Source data
= Beginning of Section =
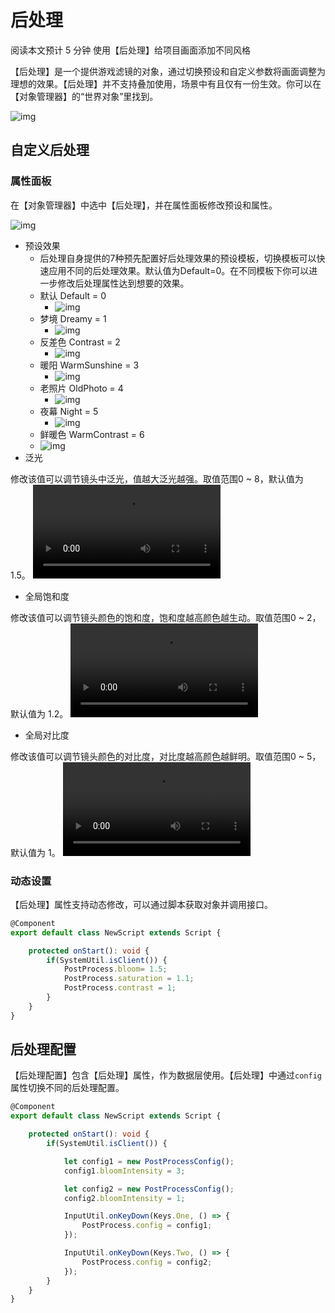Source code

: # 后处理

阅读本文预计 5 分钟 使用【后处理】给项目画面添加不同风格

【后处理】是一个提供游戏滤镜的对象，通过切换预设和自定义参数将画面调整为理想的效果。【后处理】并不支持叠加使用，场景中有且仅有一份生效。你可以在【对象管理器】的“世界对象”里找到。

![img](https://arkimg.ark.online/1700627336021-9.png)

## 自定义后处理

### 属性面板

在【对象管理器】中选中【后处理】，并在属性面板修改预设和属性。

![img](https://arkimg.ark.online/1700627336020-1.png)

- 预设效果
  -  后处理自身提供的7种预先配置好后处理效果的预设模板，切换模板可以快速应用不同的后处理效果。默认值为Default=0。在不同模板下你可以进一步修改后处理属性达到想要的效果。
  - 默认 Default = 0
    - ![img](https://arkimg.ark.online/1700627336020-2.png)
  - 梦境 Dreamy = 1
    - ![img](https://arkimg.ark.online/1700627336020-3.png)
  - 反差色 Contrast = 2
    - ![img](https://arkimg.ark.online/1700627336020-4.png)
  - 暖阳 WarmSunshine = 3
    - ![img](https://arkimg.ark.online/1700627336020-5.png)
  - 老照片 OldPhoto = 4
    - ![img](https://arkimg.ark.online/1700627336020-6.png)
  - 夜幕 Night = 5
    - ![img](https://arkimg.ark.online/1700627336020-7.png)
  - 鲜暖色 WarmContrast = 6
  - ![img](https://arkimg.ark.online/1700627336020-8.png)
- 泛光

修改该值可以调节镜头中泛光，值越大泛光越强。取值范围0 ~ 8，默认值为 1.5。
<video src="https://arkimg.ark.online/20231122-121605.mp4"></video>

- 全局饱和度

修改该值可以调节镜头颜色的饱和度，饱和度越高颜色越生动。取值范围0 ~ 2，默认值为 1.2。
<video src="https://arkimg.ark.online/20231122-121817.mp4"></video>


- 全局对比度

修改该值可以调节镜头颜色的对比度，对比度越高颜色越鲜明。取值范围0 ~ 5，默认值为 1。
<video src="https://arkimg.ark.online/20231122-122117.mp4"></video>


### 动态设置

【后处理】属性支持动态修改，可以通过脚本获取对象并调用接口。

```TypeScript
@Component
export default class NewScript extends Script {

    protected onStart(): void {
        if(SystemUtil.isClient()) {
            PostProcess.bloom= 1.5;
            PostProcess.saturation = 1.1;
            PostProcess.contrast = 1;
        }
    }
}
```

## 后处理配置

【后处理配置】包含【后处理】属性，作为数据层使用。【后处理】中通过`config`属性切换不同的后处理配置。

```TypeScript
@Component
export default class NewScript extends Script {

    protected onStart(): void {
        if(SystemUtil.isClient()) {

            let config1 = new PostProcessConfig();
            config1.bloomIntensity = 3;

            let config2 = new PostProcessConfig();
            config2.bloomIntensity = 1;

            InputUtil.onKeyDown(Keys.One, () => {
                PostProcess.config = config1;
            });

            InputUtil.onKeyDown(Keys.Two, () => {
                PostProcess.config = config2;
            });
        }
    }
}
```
= End of Section =
= Beginning of Section =
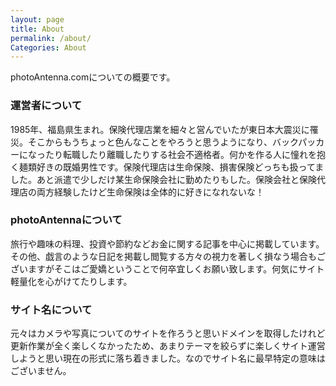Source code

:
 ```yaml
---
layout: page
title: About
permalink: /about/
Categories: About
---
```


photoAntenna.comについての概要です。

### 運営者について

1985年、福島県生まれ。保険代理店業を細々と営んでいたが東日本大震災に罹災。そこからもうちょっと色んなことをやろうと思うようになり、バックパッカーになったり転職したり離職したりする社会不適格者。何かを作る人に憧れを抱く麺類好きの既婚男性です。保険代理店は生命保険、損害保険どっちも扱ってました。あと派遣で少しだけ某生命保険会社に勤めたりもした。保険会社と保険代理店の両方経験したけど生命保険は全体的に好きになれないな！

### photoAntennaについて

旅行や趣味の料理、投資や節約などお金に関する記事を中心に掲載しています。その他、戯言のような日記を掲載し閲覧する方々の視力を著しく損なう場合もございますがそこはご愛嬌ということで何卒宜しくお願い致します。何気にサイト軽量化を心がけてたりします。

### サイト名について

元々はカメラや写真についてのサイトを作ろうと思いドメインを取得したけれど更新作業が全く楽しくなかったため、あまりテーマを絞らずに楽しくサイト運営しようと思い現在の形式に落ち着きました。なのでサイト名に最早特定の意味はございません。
= End of Section =
= Beginning of Section =
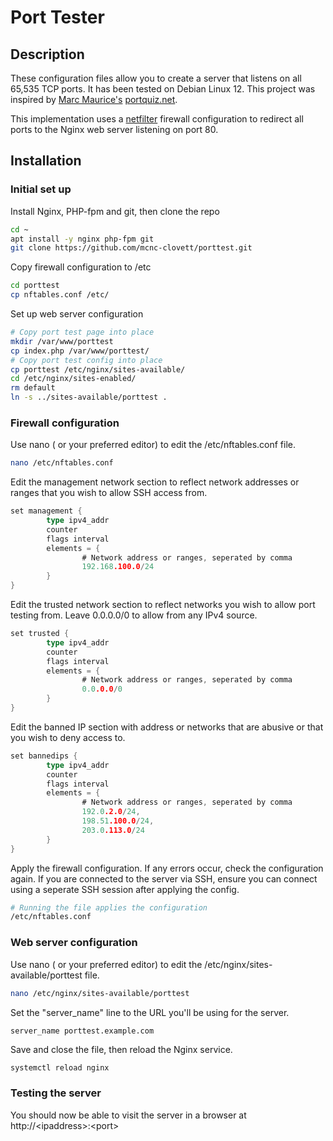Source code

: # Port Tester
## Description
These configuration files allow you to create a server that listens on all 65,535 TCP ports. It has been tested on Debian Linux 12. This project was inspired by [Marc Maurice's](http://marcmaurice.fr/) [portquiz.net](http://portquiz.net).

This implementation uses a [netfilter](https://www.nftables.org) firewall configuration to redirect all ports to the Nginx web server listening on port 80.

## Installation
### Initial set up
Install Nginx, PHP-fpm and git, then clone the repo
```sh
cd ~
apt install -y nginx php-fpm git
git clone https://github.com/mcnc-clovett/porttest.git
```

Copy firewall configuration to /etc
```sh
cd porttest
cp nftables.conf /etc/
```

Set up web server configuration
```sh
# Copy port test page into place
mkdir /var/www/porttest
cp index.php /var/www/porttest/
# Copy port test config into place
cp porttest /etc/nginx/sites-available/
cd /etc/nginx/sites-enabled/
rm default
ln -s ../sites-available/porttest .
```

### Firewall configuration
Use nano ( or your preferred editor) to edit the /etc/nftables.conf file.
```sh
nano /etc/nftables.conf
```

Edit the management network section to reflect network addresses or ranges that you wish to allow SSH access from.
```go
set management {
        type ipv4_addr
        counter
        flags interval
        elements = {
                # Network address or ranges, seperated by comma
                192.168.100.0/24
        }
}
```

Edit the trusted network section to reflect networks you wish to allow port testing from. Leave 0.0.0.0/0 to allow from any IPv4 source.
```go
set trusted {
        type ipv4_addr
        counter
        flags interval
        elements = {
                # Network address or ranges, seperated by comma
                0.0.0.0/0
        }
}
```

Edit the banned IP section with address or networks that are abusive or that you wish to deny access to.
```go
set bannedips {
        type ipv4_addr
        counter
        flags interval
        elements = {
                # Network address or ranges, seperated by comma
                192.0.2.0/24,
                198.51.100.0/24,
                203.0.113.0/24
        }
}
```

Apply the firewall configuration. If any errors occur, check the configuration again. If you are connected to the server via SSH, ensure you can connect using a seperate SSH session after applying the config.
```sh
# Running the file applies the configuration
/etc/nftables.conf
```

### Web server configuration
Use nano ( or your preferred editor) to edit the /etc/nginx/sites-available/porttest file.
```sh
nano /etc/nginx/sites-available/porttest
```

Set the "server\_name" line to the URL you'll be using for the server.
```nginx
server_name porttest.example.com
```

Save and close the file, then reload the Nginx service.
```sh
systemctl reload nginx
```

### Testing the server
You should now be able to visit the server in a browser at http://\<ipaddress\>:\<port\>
= End of Section =
## EXERCISE AIM
Look through the entries. Copy out each line with "ports" in it.

## ANSWER BOX
These configuration files allow you to create a server that listens on all 65,535 TCP ports. It has been tested on Debian Linux 12. This project was inspired by [Marc Maurice's](http://marcmaurice.fr/) [portquiz.net](http://portquiz.net).
This implementation uses a [netfilter](https://www.nftables.org) firewall configuration to redirect all ports to the Nginx web server listening on port 80.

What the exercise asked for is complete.